Window functions (OVER, PARTITION BY, RANK, LAG/LEAD)
Window functions compute values across related rows without collapsing them into groups. They use the OVER() clause, which can define partitions (logical subgroups) and orderings. Typical examples include running totals, row numbers, moving averages, and value comparisons.
Basic structure
A window function looks like an aggregate but uses OVER() to define its scope. The result set retains one row per input record.
SELECT
customer_id,
order_date,
amount,
SUM(amount) OVER (PARTITION BY customer_id) AS total_per_customer
FROM orders;
This computes the total amount per customer without grouping rows together. Each order retains its own detail.
ROW_NUMBER(), RANK(), and DENSE_RANK()
Ranking functions assign order within each partition. They differ in how they handle ties.
SELECT
customer_id,
amount,
ROW_NUMBER() OVER (PARTITION BY customer_id ORDER BY amount DESC) AS row_num,
RANK() OVER (PARTITION BY customer_id ORDER BY amount DESC) AS rank_num,
DENSE_RANK() OVER (PARTITION BY customer_id ORDER BY amount DESC) AS dense_rank_num
FROM orders;
| Function | Behavior |
ROW_NUMBER() |
Sequential numbering (no gaps) |
RANK() |
Gaps when ties occur |
DENSE_RANK() |
No gaps; next rank follows immediately |
ORDER BY with unique keys to avoid inconsistent results between runs.
LAG() and LEAD()
These functions look backward or forward in the ordered set to compare values across rows. They are useful for computing differences between consecutive events or detecting changes.
SELECT
customer_id,
order_date,
amount,
LAG(amount) OVER (PARTITION BY customer_id ORDER BY order_date) AS prev_amount,
LEAD(amount) OVER (PARTITION BY customer_id ORDER BY order_date) AS next_amount,
amount - LAG(amount) OVER (PARTITION BY customer_id ORDER BY order_date) AS diff_prev
FROM orders;
COALESCE() with LAG() or LEAD() to substitute defaults for missing neighbors, such as COALESCE(LAG(value) …, 0).
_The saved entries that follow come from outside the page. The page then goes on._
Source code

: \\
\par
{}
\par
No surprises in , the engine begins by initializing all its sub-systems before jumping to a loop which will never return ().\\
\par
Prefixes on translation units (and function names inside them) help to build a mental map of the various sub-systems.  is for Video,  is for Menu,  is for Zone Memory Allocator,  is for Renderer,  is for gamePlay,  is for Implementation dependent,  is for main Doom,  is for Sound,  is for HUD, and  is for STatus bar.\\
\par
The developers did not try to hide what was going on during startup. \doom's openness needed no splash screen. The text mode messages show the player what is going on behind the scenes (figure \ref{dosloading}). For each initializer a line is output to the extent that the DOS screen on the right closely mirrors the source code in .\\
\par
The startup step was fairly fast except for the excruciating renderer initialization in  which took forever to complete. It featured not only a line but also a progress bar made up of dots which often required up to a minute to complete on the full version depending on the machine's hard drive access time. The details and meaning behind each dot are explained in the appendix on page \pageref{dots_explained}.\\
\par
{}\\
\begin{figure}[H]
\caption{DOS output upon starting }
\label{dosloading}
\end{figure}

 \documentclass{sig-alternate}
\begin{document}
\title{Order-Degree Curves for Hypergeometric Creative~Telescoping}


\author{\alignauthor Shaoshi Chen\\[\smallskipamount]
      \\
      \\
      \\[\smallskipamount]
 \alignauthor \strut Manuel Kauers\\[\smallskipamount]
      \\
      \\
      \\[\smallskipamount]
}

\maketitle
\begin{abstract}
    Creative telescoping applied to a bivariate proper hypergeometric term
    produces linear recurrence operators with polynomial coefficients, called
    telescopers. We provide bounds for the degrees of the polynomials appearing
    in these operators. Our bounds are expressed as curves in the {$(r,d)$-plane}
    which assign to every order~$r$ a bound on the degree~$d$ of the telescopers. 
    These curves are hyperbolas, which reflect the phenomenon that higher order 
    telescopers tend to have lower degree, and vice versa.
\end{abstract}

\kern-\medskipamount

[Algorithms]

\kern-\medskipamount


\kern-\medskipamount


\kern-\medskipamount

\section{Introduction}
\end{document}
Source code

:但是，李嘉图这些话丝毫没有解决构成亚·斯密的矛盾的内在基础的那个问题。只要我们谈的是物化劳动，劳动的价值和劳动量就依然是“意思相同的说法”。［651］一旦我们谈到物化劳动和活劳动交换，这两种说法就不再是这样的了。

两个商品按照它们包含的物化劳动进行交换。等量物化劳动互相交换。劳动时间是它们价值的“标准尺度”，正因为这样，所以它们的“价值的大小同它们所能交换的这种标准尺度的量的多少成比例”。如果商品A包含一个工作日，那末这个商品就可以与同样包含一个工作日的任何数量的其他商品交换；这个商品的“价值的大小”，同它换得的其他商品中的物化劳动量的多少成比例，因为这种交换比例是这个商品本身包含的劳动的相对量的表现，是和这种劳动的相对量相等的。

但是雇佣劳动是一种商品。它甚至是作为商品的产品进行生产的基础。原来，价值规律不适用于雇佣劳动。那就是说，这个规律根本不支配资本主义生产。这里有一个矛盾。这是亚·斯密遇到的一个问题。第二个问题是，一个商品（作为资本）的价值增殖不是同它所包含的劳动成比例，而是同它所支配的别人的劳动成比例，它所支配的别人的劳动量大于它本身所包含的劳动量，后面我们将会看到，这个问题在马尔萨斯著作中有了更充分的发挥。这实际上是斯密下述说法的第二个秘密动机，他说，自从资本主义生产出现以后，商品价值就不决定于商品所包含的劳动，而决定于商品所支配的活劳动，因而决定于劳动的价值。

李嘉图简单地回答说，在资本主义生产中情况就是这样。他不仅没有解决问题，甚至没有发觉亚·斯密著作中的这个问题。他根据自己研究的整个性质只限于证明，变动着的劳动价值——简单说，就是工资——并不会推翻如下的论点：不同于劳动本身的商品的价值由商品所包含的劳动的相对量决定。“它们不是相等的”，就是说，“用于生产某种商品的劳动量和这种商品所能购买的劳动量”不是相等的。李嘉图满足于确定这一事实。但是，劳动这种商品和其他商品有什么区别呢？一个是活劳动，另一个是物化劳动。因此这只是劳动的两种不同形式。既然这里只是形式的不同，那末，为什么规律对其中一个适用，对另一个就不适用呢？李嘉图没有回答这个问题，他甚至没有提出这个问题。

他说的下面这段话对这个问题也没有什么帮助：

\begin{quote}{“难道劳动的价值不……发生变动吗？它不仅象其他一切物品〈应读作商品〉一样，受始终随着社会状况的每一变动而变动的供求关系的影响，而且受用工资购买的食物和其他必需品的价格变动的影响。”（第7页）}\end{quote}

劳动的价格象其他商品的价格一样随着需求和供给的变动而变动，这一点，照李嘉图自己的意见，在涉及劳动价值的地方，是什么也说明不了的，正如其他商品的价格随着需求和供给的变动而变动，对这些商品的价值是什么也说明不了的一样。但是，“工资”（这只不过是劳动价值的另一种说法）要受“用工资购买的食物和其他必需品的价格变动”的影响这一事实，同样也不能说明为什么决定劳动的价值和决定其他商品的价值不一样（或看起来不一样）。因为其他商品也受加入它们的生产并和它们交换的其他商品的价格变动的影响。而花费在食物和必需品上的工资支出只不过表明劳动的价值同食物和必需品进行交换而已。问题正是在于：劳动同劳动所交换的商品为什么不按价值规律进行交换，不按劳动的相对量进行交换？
Moving averages and cumulative totals
By defining a frame with ROWS or RANGE, you can compute sliding windows such as a 7-day moving average or cumulative sums.
-- 7-day moving average by date
SELECT
order_date,
AVG(amount) OVER (ORDER BY order_date ROWS BETWEEN 6 PRECEDING AND CURRENT ROW) AS moving_avg
FROM orders;
-- cumulative total
SELECT
customer_id,
order_date,
SUM(amount) OVER (PARTITION BY customer_id ORDER BY order_date ROWS UNBOUNDED PRECEDING) AS running_total
FROM orders;
ROWS vs RANGE) differ: ROWS counts physical rows, while RANGE uses value intervals (for example, numeric or time-based distances).
Pivoting and unpivoting data
Pivoting transforms rows into columns, while unpivoting reverses that process. These operations help reshape data for reports or analytics.
Pivoting with aggregates
The concept is universal, though syntax varies widely. You can use conditional aggregation or vendor-specific PIVOT operators.
-- Portable approach: conditional aggregation
SELECT
customer_id,
SUM(CASE WHEN status = 'pending' THEN amount ELSE 0 END) AS pending_total,
SUM(CASE WHEN status = 'paid' THEN amount ELSE 0 END) AS paid_total,
SUM(CASE WHEN status = 'shipped' THEN amount ELSE 0 END) AS shipped_total
FROM orders
GROUP BY customer_id;
SQL Server and Oracle include a dedicated PIVOT clause:
-- SQL Server example
SELECT *
FROM (
SELECT customer_id, status, amount FROM orders
) AS src
PIVOT (
SUM(amount) FOR status IN ([pending], [paid], [shipped])
) AS p;
Unpivoting (normalizing columns)
Unpivoting converts columns back into rows, often for cleaner storage or joining with metadata tables.
-- SQL Server example
SELECT customer_id, status, amount
FROM orders_pivoted
UNPIVOT (
amount FOR status IN ([pending], [paid], [shipped])
) AS u;
Portable alternatives rely on UNION ALL constructs:
-- Portable UNION ALL approach
SELECT customer_id, 'pending' AS status, pending_total AS amount FROM orders_pivoted
UNION ALL
SELECT customer_id, 'paid', paid_total FROM orders_pivoted
UNION ALL
SELECT customer_id, 'shipped', shipped_total FROM orders_pivoted;
Recursive CTEs
Recursive common table expressions let you query hierarchical or graph-like data. They start with a base case, then repeatedly join or union new rows until no further matches appear. Use them for trees, bill-of-materials, or dependency chains.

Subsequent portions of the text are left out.